LD Heather Carson has become the first lighting designer to win a Rome Prize, the prestigious program that provides fellowships for American artists and scholars to live and work at the American Academy's headquarters atop Janiculum Hill in Rome, Italy.
Carson will use her fellowship to further investigate what she calls "Light Action." As she has written, "My goal is to separate out light as subject. Drawing inspiration from contemporary physics, deconstructivist architecture, minimalism in sculpture--rather than literature--to think about structures for light, I have sought to create light as a visceral, active presencethat has its own logic and structure, co-existing with the action, often in conflict, not there simply to better 'see' what is happening onstage. Wanting to go further, I have started making my own work."
Among them is "push/Pull" (pictured), one of three installations made while at the Skowhegan Art Program in Maine. "I was trying to create two distinct blocks of space with just light," she says. It consisted of four 18' (5m) steel pipes, running the length of the room, that dissected the space diagonally. Twenty sodium vapor lamps were mounted on the pipes and pointed at the viewer as one entered the room. On the underside of the pipes were eight 8' fluorescent fixtures. On entering, one saw a plane of light, which became four lines of light when viewed from behind. The instruments ran on a cycle; the sodiums came on first, taking 3.5 minutes to reach full intensity, slowly pushing the volume of light towards the viewer, at which point the fluorescents snapped on, "adding the inverse to the shape you were absorbing, but in a cool blue light," says Carson. "Then the sodiums snapped off, leaving just the fluorescents underneath the pipes pulling the energy to the back of the space."
Other Light Action projects include "light/House," an installation in upstate New York this past summer (funded by a 1998 New York Foundation for the Arts Artist's Fellowship in Architecture); "see/Seen," a store window for l.a. Eyeworks in November; and a large-scale outdoor installation in collaboration with video artist Chris Kondek in Arhus, Denmark, in November 1999.
Not that Carson is abandoning the performing arts. Last April, she did a production of Philip Glass' Orphee, staged in an abandoned power factory for the Royal Opera of Denmark. Upcoming projects include Norma for Canadian Opera Company this month, as well as Arabella for the English company Opera North. She was a visiting instructor at NYU this past fall, and will guest teach at University of California at San Diego, filling in for Chris Parry, who is on sabbatical.
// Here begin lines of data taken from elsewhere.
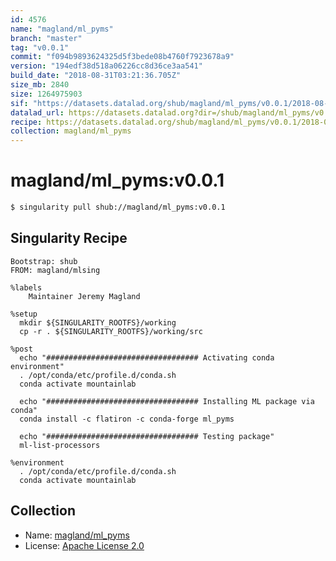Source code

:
 ```yaml
---
id: 4576
name: "magland/ml_pyms"
branch: "master"
tag: "v0.0.1"
commit: "f094b9893624325d5f3bede08b4760f7923678a9"
version: "194edf38d518a06226cc8d36ce3aa541"
build_date: "2018-08-31T03:21:36.705Z"
size_mb: 2840
size: 1264975903
sif: "https://datasets.datalad.org/shub/magland/ml_pyms/v0.0.1/2018-08-31-f094b989-194edf38/194edf38d518a06226cc8d36ce3aa541.simg"
datalad_url: https://datasets.datalad.org?dir=/shub/magland/ml_pyms/v0.0.1/2018-08-31-f094b989-194edf38/
recipe: https://datasets.datalad.org/shub/magland/ml_pyms/v0.0.1/2018-08-31-f094b989-194edf38/Singularity
collection: magland/ml_pyms
---
```


# magland/ml_pyms:v0.0.1

```bash
$ singularity pull shub://magland/ml_pyms:v0.0.1
```

## Singularity Recipe

```singularity
Bootstrap: shub
FROM: magland/mlsing

%labels
    Maintainer Jeremy Magland

%setup
  mkdir ${SINGULARITY_ROOTFS}/working
  cp -r . ${SINGULARITY_ROOTFS}/working/src

%post
  echo "################################## Activating conda environment"
  . /opt/conda/etc/profile.d/conda.sh
  conda activate mountainlab
 
  echo "################################## Installing ML package via conda"
  conda install -c flatiron -c conda-forge ml_pyms

  echo "################################## Testing package"
  ml-list-processors

%environment
  . /opt/conda/etc/profile.d/conda.sh
  conda activate mountainlab
```

## Collection

 - Name: [magland/ml_pyms](https://github.com/magland/ml_pyms)
 - License: [Apache License 2.0](https://api.github.com/licenses/apache-2.0)


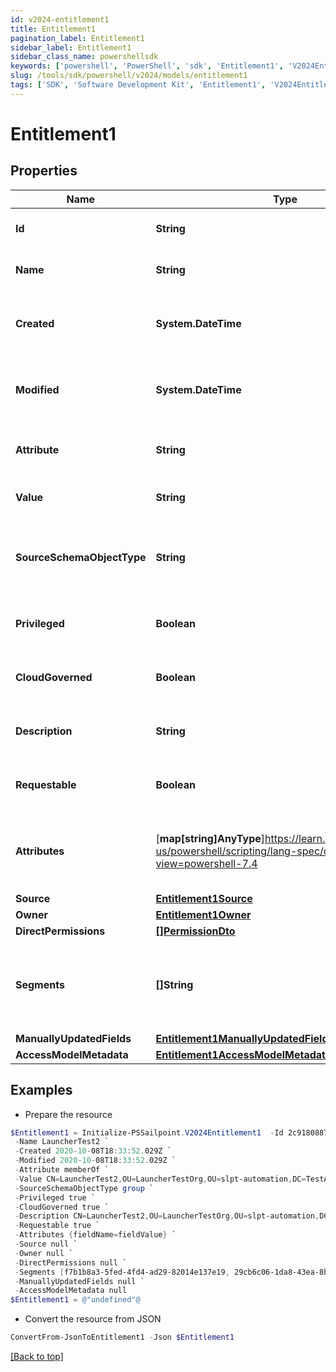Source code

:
 ```yaml
---
id: v2024-entitlement1
title: Entitlement1
pagination_label: Entitlement1
sidebar_label: Entitlement1
sidebar_class_name: powershellsdk
keywords: ['powershell', 'PowerShell', 'sdk', 'Entitlement1', 'V2024Entitlement1'] 
slug: /tools/sdk/powershell/v2024/models/entitlement1
tags: ['SDK', 'Software Development Kit', 'Entitlement1', 'V2024Entitlement1']
---
```



# Entitlement1

## Properties

Name | Type | Description | Notes
------------ | ------------- | ------------- | -------------
**Id** | **String** | The entitlement id | [optional] 
**Name** | **String** | The entitlement name | [optional] 
**Created** | **System.DateTime** | Time when the entitlement was created | [optional] 
**Modified** | **System.DateTime** | Time when the entitlement was last modified | [optional] 
**Attribute** | **String** | The entitlement attribute name | [optional] 
**Value** | **String** | The value of the entitlement | [optional] 
**SourceSchemaObjectType** | **String** | The object type of the entitlement from the source schema | [optional] 
**Privileged** | **Boolean** | True if the entitlement is privileged | [optional] [default to $false]
**CloudGoverned** | **Boolean** | True if the entitlement is cloud governed | [optional] [default to $false]
**Description** | **String** | The description of the entitlement | [optional] 
**Requestable** | **Boolean** | True if the entitlement is requestable | [optional] [default to $false]
**Attributes** | [**map[string]AnyType**]https://learn.microsoft.com/en-us/powershell/scripting/lang-spec/chapter-04?view=powershell-7.4 | A map of free-form key-value pairs from the source system | [optional] 
**Source** | [**Entitlement1Source**](entitlement1-source) |  | [optional] 
**Owner** | [**Entitlement1Owner**](entitlement1-owner) |  | [optional] 
**DirectPermissions** | [**[]PermissionDto**](permission-dto) |  | [optional] 
**Segments** | **[]String** | List of IDs of segments, if any, to which this Entitlement is assigned. | [optional] 
**ManuallyUpdatedFields** | [**Entitlement1ManuallyUpdatedFields**](entitlement1-manually-updated-fields) |  | [optional] 
**AccessModelMetadata** | [**Entitlement1AccessModelMetadata**](entitlement1-access-model-metadata) |  | [optional] 

## Examples

- Prepare the resource
```powershell
$Entitlement1 = Initialize-PSSailpoint.V2024Entitlement1  -Id 2c91808874ff91550175097daaec161c `
 -Name LauncherTest2 `
 -Created 2020-10-08T18:33:52.029Z `
 -Modified 2020-10-08T18:33:52.029Z `
 -Attribute memberOf `
 -Value CN=LauncherTest2,OU=LauncherTestOrg,OU=slpt-automation,DC=TestAutomationAD,DC=local `
 -SourceSchemaObjectType group `
 -Privileged true `
 -CloudGoverned true `
 -Description CN=LauncherTest2,OU=LauncherTestOrg,OU=slpt-automation,DC=TestAutomationAD,DC=local `
 -Requestable true `
 -Attributes {fieldName=fieldValue} `
 -Source null `
 -Owner null `
 -DirectPermissions null `
 -Segments [f7b1b8a3-5fed-4fd4-ad29-82014e137e19, 29cb6c06-1da8-43ea-8be4-b3125f248f2a] `
 -ManuallyUpdatedFields null `
 -AccessModelMetadata null
$Entitlement1 = @"undefined"@
```

- Convert the resource from JSON
```powershell
ConvertFrom-JsonToEntitlement1 -Json $Entitlement1
```


[[Back to top]](#)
She is currently on the faculty of SCI-Arc (Southern California Institute of Architecture); last spring she taught a theory course titled "The Phenomenology of Light" and this fall will teach "Light Action: The Intersection of Light, Art, and Architecture." She says, "This is the new hybrid space that I exist in." On the face of it, it's a space that should offer ample room for further artistic exploration.